Register Usage of my program To optimize scheduling of my program

How can I find the register usage of my kernel??

I think this will help in figuring out the best block and grid dimensions for running this kernel.

My line of thought is like this:

  1. The number of threads (irrespective of the blocks) that one can run on a multi-processor depends on the register usage of the kernel.
    a) For an MP that has 8192 registers, it will take 512 threads using 16 registers
    each to saturate the full bandwidth.
    B) I would ideally like to place at least 2 blocks in this MP.
    So, having 256 threads per block would be ideal in this scenario.
    c) I would also know that 512 threads corresponds to 16 warps. The remaining
    8 warps of the MP are un-used. They JUST CANNOT be used and they ARE
    being WASTED.

At this point, I can think of what I can do to optimize my kernel so that I can stuff in more threads inside the multi-processor.

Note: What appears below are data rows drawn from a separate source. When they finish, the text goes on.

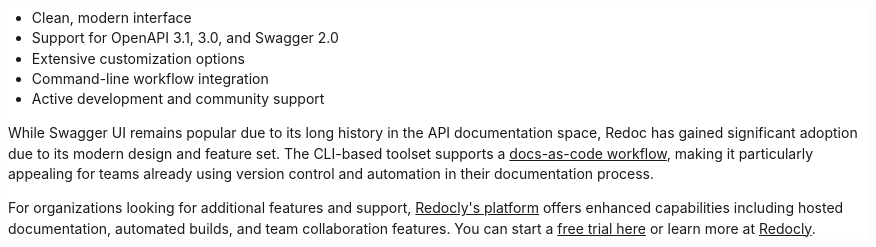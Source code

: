 - Clean, modern interface
- Support for OpenAPI 3.1, 3.0, and Swagger 2.0
- Extensive customization options
- Command-line workflow integration
- Active development and community support

While Swagger UI remains popular due to its long history in the API documentation space, Redoc has gained significant adoption due to its modern design and feature set. The CLI-based toolset supports a [docs-as-code workflow](pubapis_docs_as_code.html), making it particularly appealing for teams already using version control and automation in their documentation process.

For organizations looking for additional features and support, [Redocly's platform](https://redoc.ly/) offers enhanced capabilities including hosted documentation, automated builds, and team collaboration features.  You can start a [free trial here](https://app.redoc.ly/org/idratherbewriting/start-trial) or learn more at [Redocly](https://redoc.ly/).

This is why I would like to know the register usage of the kernel and how it can be optimized to get the maximum concurrency.


See the sticky

Don’t worry too much about the wasted warps. You can easily max out the performance of your kernel with only 50% warp occupancy.

Nice. SO, How do I find the “registers per thread” ???

Yes, I found that out. Its there in the same CUDA occupany page. Thanks

Did you check out how to use occupancy calculator,???

I think you can find out there.

Yes, I did Mr.Bangalore and I did find how to find my register usage there in that post from Mark Harris. That is what I had posted above.

For using the CUDA occupancy calculator, you first need to know your register usage. The XLS sheet does NOT do anything fancy. You need to feed in the right data for it.

Harris’ post basically says that you need to use “-cubin” option to generate the cubin file that has the info about your program. Just see the “registers=xxx” line and you would know how many registers you r using.

Alternatively, my own stuff — Do a -keep option and count the number of registers from the generated PTX assembly file. :D

dlmeetei - (Dalai Lama in a meeting?? huh…) ,

Me too from Bangalore man. Nice to know one another guy out there.